Too long in power, rattling round his grandiose one thousand-room presidential palace in Ankara, Erdogan has become increasingly intolerant of dissent, even among his once-trusted political allies. By cozying up to Russia’s Vladimir Putin and buying Moscow’s missiles, he has effectively trashed Turkey’s NATO membership and its relations with the United States. By choosing to open Turkey as a refuge for the Muslim Brotherhood, the political front for fundamentalist terrorism, he has alienated much of the Arab world that has been battling this menace. And by scrapping his deal with the Kurds, clamping down on their elected politicians and muzzling and intimidating press and media, the Erdogan liberal political vision has been abandoned.

He is running a regime based on distrust and threat. This is undermining the confidence of many, not least supporters of his own AKP. Membership numbers have collapsed, suggesting that there may no longer be enough volunteers to try and get the vote out at the next election, in 2023. Erdogan has enjoyed genuine mass popularity. But this is ebbing in the face of rising prices and falling living standards, the results of long-term financial mismanagement and gross government over-spending.

That the mood among his typical working-class supporters turning febrile is evidenced by the recent assaults on migrants. Though a number of nationalities, including Afghans and Pakistanis have been caught up in street violence, most of the mob violence has been directed against Syrians. Turkey has given refuge to some 3.5 million refugees from the Assad dictatorship’s attempt to crush its own people.

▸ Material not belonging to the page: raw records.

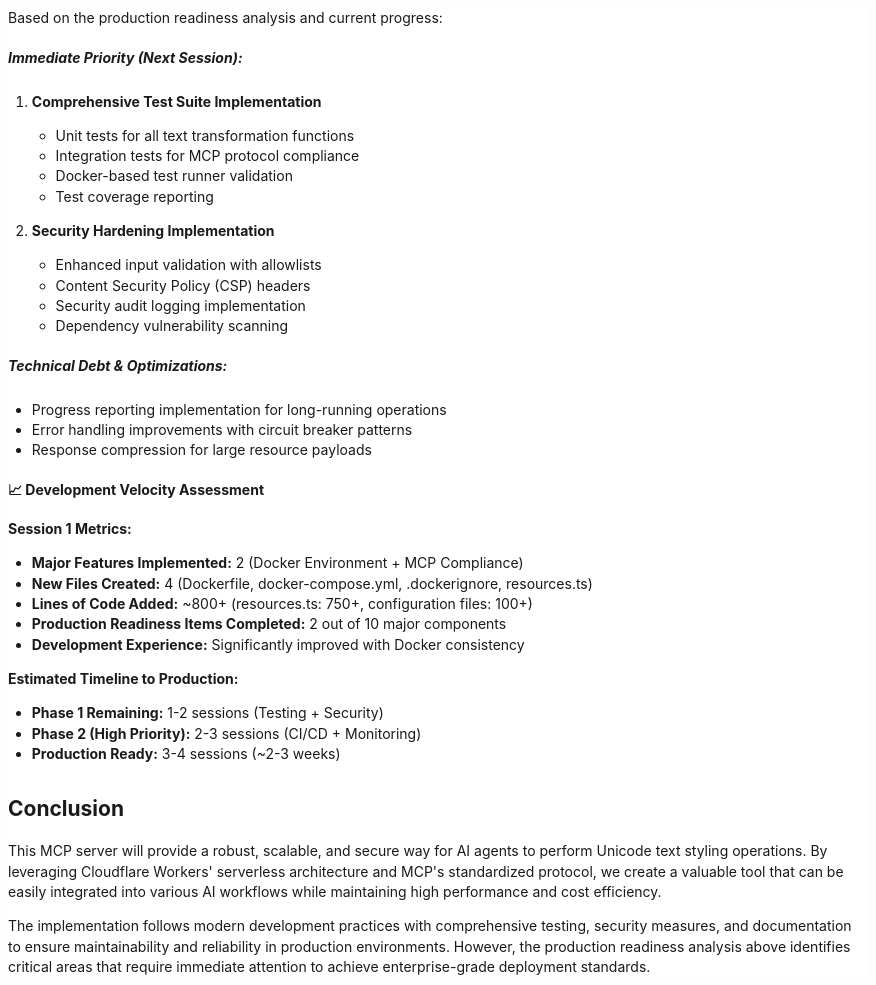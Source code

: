 Based on the production readiness analysis and current progress:

##### Immediate Priority (Next Session):
1. **Comprehensive Test Suite Implementation**
   - Unit tests for all text transformation functions
   - Integration tests for MCP protocol compliance
   - Docker-based test runner validation
   - Test coverage reporting

2. **Security Hardening Implementation**
   - Enhanced input validation with allowlists
   - Content Security Policy (CSP) headers
   - Security audit logging implementation
   - Dependency vulnerability scanning

##### Technical Debt & Optimizations:
- Progress reporting implementation for long-running operations
- Error handling improvements with circuit breaker patterns
- Response compression for large resource payloads

#### 📈 Development Velocity Assessment

**Session 1 Metrics:**
- **Major Features Implemented:** 2 (Docker Environment + MCP Compliance)
- **New Files Created:** 4 (Dockerfile, docker-compose.yml, .dockerignore, resources.ts)
- **Lines of Code Added:** ~800+ (resources.ts: 750+, configuration files: 100+)
- **Production Readiness Items Completed:** 2 out of 10 major components
- **Development Experience:** Significantly improved with Docker consistency

**Estimated Timeline to Production:**
- **Phase 1 Remaining:** 1-2 sessions (Testing + Security)
- **Phase 2 (High Priority):** 2-3 sessions (CI/CD + Monitoring)
- **Production Ready:** 3-4 sessions (~2-3 weeks)

## Conclusion

This MCP server will provide a robust, scalable, and secure way for AI agents to perform Unicode text styling operations. By leveraging Cloudflare Workers' serverless architecture and MCP's standardized protocol, we create a valuable tool that can be easily integrated into various AI workflows while maintaining high performance and cost efficiency.

The implementation follows modern development practices with comprehensive testing, security measures, and documentation to ensure maintainability and reliability in production environments. However, the production readiness analysis above identifies critical areas that require immediate attention to achieve enterprise-grade deployment standards.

Though the majority still live in camps, tens of thousands have made their way to big cities where they have set up small businesses, catering as much as anything for their own people.

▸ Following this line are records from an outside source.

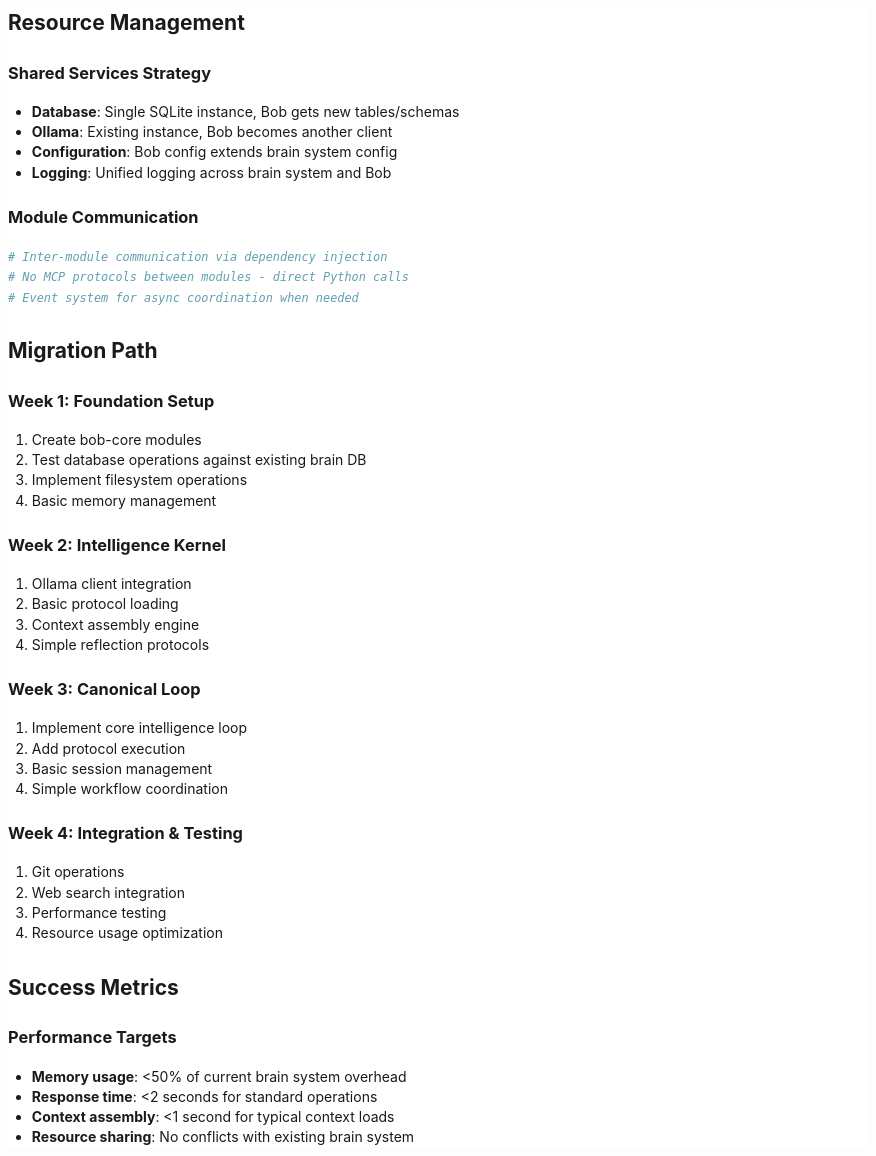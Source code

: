 ## Resource Management

### Shared Services Strategy
- **Database**: Single SQLite instance, Bob gets new tables/schemas
- **Ollama**: Existing instance, Bob becomes another client
- **Configuration**: Bob config extends brain system config
- **Logging**: Unified logging across brain system and Bob

### Module Communication
```python
# Inter-module communication via dependency injection
# No MCP protocols between modules - direct Python calls
# Event system for async coordination when needed
```

## Migration Path

### Week 1: Foundation Setup
1. Create bob-core modules
2. Test database operations against existing brain DB
3. Implement filesystem operations
4. Basic memory management

### Week 2: Intelligence Kernel
1. Ollama client integration  
2. Basic protocol loading
3. Context assembly engine
4. Simple reflection protocols

### Week 3: Canonical Loop
1. Implement core intelligence loop
2. Add protocol execution
3. Basic session management
4. Simple workflow coordination

### Week 4: Integration & Testing
1. Git operations
2. Web search integration
3. Performance testing
4. Resource usage optimization

## Success Metrics

### Performance Targets
- **Memory usage**: <50% of current brain system overhead
- **Response time**: <2 seconds for standard operations
- **Context assembly**: <1 second for typical context loads
- **Resource sharing**: No conflicts with existing brain system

In Adana in the south, a rumor that a Syrian had tried to rape an 11 year-old Turkish girl led to local rioting and looting of Syrian-owned businesses. Police later said they were holding a Turkish suspect for the crime. Likewise further anti-Syrian riots in Istanbul were apparently triggered by a rude comment made by a migrant boy. This mass disorder is deplorable in itself but it also betrays rising tension among Turks who are no longer certain of where Erdogan is leading them.